## [What is being asked]
Pick out every line in the data below that holds "subsection".

## [Data extracts]

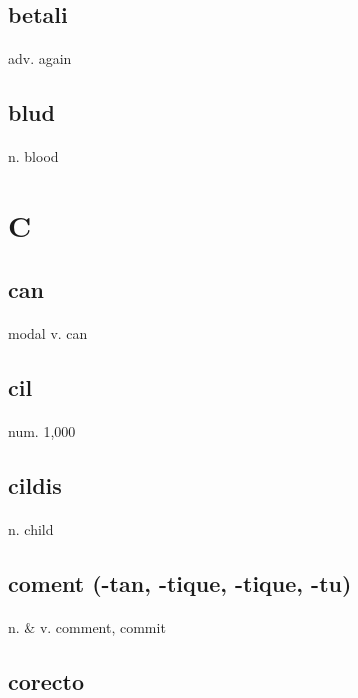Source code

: \documentclass[UTF8]{article}
\begin{document}
    \subsection{betali}
    \paragraph{} adv. again 
    \subsection{blud}
    \paragraph{} n. blood 
    \newpage \section{C}
    \subsection{can}
    \paragraph{} modal v. can 
    \subsection{cil}
    \paragraph{} num. 1,000 
    \subsection{cildis}
    \paragraph{} n. child 
    \subsection{coment (-tan, -tique, -tique, -tu)}
    \paragraph{} n. \& v. comment, commit 
    \subsection{corecto}
\end{document}
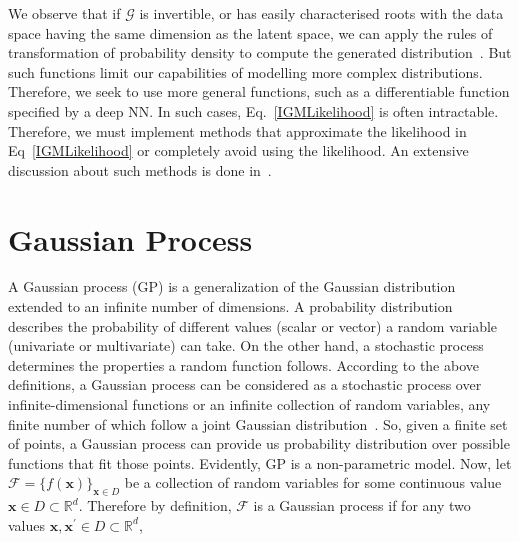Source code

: We observe that if $\mathcal{G}$ is invertible, or has easily characterised roots with the data space having the same dimension as the latent space, we can apply the rules of transformation of probability density to compute the generated distribution~\cite{LearnIGM}. But such functions limit our capabilities of modelling more complex distributions. Therefore, we seek to use more general functions, such as a differentiable function specified by a deep NN. In such cases, Eq.~\ref{IGMLikelihood} is often intractable. Therefore, we must implement methods that approximate the likelihood in Eq~\ref{IGMLikelihood} or completely avoid using the likelihood. An extensive discussion about such methods is done in~\cite{LearnIGM}.


    

\section{Gaussian Process}\label{GP}
A Gaussian process (GP) is a generalization of the Gaussian distribution extended to an infinite number of dimensions. A probability distribution describes the probability of different values (scalar or vector) a random variable (univariate or multivariate) can take. On the other hand, a stochastic process determines the properties a random function follows. According to the above definitions, a Gaussian process can be considered as a stochastic process over infinite-dimensional functions or an infinite collection of random variables, any finite number of which follow a joint Gaussian distribution~\cite{GPML}. So, given a finite set of points, a Gaussian process can provide us probability distribution over possible functions that fit those points. Evidently, GP is a non-parametric model. Now, let $\mathcal{F}=\{f(\mathbf{x})\}_{\mathbf{x} \in D}$ be a collection of random variables for some continuous value $\mathbf{x} \in D \subset \mathbb{R}^d$. Therefore by definition, $\mathcal{F}$ is a Gaussian process if for any two values $\mathbf{x}, \mathbf{x}^{\prime} \in D \subset \mathbb{R}^d$,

## [Task response]
    \subsection{betali}
    \subsection{blud}
    \subsection{can}
    \subsection{cil}
    \subsection{cildis}
    \subsection{coment (-tan, -tique, -tique, -tu)}
    \subsection{corecto}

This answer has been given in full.